I love people watching, and I do it pretty much all the time. I’m never bored sitting in any public place where there are passers by or characters to observe. Inevitably I start making up stories about them, based on their clothes, the way they hold themselves, the expressions on their faces, what they’re carrying, or I simply imagine the most unlikely scenario I can for why they are in that place at that time, and passing my line of sight.
I like to think I can avoid the clichéd interpretation, that I can think of something original to make up for them. But sometimes they just resist all my efforts at originality; they start doing exactly what their appearance suggests that they would do.

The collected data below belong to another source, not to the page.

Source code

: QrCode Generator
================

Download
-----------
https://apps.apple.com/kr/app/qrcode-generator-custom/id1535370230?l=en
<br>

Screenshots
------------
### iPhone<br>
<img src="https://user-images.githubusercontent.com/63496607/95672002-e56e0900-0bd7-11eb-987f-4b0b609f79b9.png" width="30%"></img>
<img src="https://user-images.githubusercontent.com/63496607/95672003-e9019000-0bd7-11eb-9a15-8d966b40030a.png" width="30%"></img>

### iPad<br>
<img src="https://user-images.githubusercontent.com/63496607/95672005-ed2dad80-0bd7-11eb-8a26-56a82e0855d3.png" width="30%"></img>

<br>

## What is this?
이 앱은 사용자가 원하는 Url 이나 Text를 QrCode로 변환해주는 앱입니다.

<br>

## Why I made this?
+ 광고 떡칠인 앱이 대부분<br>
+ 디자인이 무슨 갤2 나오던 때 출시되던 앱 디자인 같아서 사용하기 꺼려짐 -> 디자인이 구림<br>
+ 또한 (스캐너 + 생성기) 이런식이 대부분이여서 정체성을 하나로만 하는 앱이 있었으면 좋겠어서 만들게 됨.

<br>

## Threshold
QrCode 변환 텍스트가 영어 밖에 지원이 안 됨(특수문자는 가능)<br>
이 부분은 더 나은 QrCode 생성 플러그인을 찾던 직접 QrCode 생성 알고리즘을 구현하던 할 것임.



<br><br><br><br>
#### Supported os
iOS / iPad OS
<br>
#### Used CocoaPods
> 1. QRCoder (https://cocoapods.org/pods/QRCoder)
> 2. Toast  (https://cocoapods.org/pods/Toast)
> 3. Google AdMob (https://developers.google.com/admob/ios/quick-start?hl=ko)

Last week at the gym I was entertained during most of a spinning class watching a group of young men in the adjacent studio, which I could see through the glass wall. I first noticed Narcissus, the star of the little group when he wandered into the spinning studio after the class had started and asked the instructor if he could use the suspended punch bag in the corner of the studio. So contrary to is this to ‘normal’ gym etiquette that one can only assume he’s not the sharpest fighter in the ring.
So instead, he went next door to thump a floor standing thing which he dragged into the middle of the room; and given his rather diminutive size, it involved a lot of dragging. Then, he systematically wound a bandage round each hand before putting on boxing gloves, in a rather natty red. He danced around the standing punching thing for a couple of minutes, in that funny head bowed, fists up position, without throwing a single punch. And then stopped. Clearly dissatisfied with the flooring he piled several padded mats around and bounced up and down on them, assuming ‘the position’ again, and finally making contact with the standing up thing.
Barely had he landed the fourth punch before he’d drawn a crowd of admirers, who had mysteriously heard the siren call of pugilism: a pigeon chested skinny bloke in the unseasonal and unusual outfit for a North London gym on a Wednesday morning in March, of checked bermuda shorts and flip-flops, and a big bloke, his rugby shirt stretched over his ample girth, his long baggy shorts, just short enough to reveal the spider tattoo on his hairy calf. Skinny guy bounced around shadowing Narcissus, while Tubby guy sat on a medicine ball apparently shouting encouragement from the sidelines.
When Narcissus stopped to catch his breath, Tubby jumped up and flailed a couple of punches at the standing up thing. It barely moved.
The ratio of standing around chatting time to bouncing around punching time looked in the range of around 6:1, so there wasn’t that much contact with the equipment, before the older ladies arrived to use the studio for their On the Ball class. The ladies stood by the door, arms on hips until the Guys noticed them and started to leave. They were halted on the threshold by an imperiously pointed finger, and cowed into returning, they put the equipment back where they’d found it, only then were they allowed to leave.